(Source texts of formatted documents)
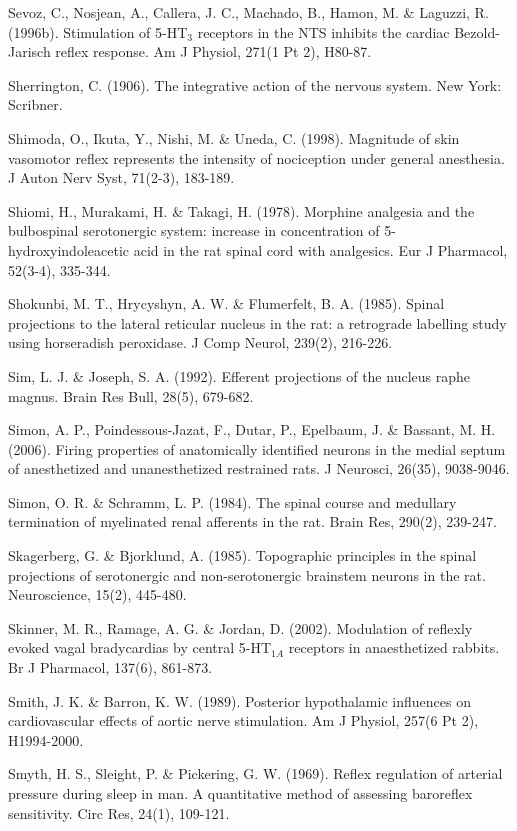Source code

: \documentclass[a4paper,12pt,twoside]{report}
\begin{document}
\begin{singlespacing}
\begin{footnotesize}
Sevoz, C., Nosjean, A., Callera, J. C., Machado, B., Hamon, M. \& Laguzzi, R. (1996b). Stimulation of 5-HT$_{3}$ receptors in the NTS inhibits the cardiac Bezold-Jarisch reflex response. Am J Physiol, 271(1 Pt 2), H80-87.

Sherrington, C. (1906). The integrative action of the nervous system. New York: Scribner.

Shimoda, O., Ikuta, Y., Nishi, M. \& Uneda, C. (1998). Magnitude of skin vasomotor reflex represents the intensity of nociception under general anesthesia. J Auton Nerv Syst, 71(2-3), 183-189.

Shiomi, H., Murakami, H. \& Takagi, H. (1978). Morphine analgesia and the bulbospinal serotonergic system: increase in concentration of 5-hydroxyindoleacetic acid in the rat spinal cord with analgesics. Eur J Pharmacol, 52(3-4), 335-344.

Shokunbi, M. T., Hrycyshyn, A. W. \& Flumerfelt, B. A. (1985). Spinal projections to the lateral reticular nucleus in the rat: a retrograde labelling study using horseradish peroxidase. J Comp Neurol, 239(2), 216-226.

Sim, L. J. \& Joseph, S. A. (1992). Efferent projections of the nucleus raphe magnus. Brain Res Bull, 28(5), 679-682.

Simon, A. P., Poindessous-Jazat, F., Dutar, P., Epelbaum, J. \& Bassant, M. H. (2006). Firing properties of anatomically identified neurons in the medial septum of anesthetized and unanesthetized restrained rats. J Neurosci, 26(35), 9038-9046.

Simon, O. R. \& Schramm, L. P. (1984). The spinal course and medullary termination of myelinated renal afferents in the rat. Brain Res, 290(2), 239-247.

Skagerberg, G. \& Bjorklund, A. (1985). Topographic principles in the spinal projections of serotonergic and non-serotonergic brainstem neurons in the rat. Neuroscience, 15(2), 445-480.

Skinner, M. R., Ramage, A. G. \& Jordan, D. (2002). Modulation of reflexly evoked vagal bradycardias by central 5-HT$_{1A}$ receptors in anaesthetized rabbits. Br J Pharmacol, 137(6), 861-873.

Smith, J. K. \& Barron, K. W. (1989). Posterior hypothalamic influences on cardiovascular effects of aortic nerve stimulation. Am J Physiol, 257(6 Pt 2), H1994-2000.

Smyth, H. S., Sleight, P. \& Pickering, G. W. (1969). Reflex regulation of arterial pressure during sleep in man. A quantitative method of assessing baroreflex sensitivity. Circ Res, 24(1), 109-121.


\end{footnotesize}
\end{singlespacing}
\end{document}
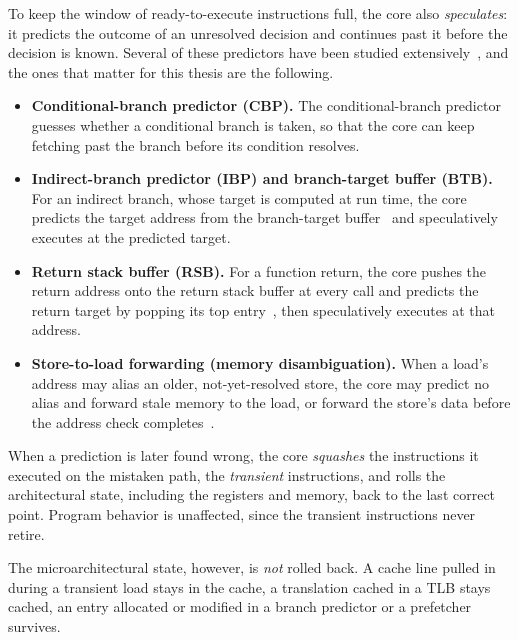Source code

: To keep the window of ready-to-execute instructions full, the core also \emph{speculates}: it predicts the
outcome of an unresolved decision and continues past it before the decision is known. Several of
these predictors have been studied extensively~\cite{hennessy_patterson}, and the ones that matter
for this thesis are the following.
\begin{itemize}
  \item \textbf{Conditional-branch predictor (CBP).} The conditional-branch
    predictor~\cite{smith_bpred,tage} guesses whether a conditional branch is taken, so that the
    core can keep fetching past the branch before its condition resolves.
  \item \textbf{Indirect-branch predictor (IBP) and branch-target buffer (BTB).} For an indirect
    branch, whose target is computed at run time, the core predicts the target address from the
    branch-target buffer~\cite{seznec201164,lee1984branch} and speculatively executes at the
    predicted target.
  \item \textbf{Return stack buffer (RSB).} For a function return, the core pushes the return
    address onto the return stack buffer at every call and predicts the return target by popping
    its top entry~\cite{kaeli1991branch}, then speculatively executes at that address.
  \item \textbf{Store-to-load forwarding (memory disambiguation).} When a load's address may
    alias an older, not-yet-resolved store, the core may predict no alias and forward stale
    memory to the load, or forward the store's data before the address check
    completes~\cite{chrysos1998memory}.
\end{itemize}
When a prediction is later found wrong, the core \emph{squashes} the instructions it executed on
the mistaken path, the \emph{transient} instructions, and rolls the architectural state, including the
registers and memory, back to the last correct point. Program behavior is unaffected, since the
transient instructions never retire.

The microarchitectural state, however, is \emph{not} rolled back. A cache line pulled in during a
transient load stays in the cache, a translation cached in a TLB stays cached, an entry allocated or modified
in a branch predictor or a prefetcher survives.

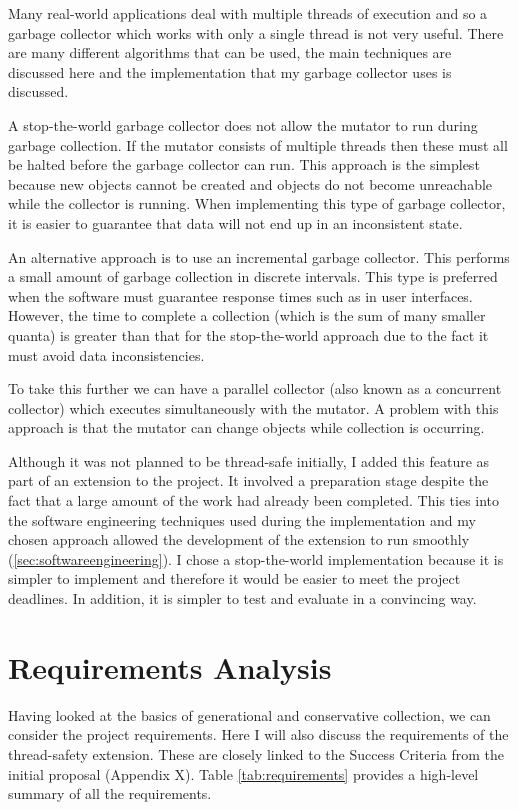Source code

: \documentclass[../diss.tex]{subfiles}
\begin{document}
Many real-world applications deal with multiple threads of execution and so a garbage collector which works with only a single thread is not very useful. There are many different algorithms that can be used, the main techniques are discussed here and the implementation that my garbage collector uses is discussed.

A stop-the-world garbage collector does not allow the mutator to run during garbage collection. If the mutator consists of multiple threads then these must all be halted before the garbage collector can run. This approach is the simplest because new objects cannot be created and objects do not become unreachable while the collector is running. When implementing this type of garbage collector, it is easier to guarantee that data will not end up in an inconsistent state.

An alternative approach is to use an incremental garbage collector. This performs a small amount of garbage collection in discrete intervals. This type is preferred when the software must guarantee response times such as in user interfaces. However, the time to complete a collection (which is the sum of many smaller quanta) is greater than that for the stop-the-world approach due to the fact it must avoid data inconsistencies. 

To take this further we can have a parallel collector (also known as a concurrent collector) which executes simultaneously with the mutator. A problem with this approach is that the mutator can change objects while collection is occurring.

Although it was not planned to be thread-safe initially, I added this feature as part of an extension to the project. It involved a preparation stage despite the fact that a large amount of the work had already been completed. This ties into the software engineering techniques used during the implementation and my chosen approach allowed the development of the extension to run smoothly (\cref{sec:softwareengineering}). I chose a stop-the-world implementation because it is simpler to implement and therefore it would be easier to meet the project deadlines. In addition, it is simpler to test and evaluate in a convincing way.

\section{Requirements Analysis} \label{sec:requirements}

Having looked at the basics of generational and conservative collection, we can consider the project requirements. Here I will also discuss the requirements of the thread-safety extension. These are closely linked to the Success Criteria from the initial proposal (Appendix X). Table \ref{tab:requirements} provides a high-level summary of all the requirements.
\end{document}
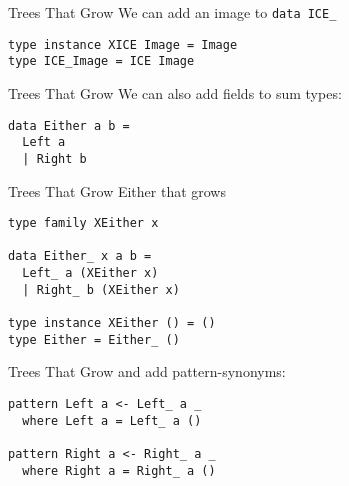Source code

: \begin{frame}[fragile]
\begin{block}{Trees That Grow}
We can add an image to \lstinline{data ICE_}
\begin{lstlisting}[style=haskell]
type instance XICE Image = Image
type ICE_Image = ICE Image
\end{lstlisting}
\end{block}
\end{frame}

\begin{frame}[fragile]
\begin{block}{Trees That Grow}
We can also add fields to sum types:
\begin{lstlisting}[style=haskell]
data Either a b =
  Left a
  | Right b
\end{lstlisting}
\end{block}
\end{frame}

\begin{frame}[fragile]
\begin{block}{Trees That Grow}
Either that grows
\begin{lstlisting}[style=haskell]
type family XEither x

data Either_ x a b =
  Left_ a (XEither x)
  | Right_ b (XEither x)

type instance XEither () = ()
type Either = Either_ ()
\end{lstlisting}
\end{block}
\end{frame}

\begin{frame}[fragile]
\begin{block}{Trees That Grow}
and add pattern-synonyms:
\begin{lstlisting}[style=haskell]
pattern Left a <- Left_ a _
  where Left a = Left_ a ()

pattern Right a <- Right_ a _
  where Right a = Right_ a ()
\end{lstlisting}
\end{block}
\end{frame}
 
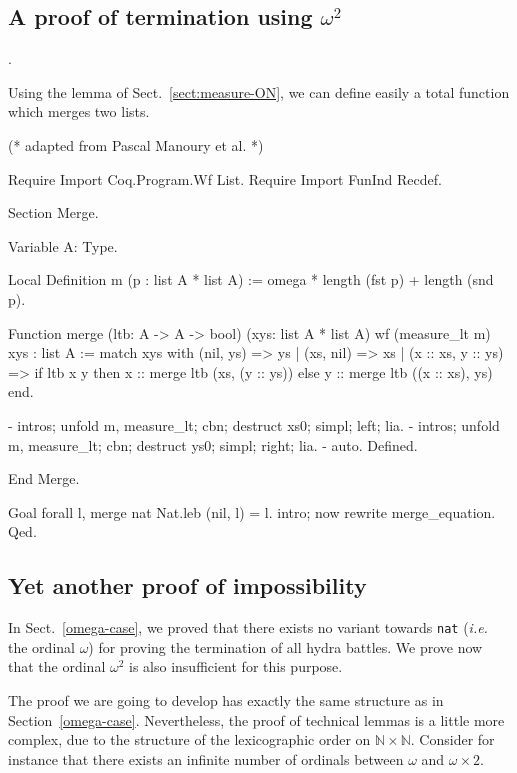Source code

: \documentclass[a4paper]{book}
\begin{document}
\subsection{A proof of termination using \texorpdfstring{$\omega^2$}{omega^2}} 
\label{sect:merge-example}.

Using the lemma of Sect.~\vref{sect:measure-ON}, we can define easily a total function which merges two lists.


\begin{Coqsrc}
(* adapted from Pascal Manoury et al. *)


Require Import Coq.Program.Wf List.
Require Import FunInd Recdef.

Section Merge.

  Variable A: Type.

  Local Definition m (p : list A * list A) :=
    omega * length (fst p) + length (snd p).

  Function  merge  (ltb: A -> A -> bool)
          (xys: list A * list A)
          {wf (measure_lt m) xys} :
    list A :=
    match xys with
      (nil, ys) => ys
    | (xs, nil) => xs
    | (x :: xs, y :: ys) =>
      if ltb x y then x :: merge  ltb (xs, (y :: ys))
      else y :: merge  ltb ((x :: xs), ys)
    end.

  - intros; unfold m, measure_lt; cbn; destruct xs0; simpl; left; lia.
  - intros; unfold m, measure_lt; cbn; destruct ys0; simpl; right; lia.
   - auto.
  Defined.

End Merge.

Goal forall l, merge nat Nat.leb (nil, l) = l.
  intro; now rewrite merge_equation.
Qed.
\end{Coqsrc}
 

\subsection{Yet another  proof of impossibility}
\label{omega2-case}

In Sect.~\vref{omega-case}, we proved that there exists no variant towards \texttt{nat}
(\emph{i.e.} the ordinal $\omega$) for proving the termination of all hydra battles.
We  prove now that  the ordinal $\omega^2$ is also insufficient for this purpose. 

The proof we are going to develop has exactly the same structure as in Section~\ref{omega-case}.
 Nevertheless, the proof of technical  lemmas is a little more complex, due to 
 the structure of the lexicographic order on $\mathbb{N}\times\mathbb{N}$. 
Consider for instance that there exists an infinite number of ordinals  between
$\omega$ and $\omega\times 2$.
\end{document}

ASSIGNMENT: Locate the word "conditional" in the records and collect each line it appears in.

OUTPUT OF THE EXERCISE:
  \item \textbf{Conditional-branch predictor (CBP).} The conditional-branch
    predictor~\cite{smith_bpred,tage} guesses whether a conditional branch is taken, so that the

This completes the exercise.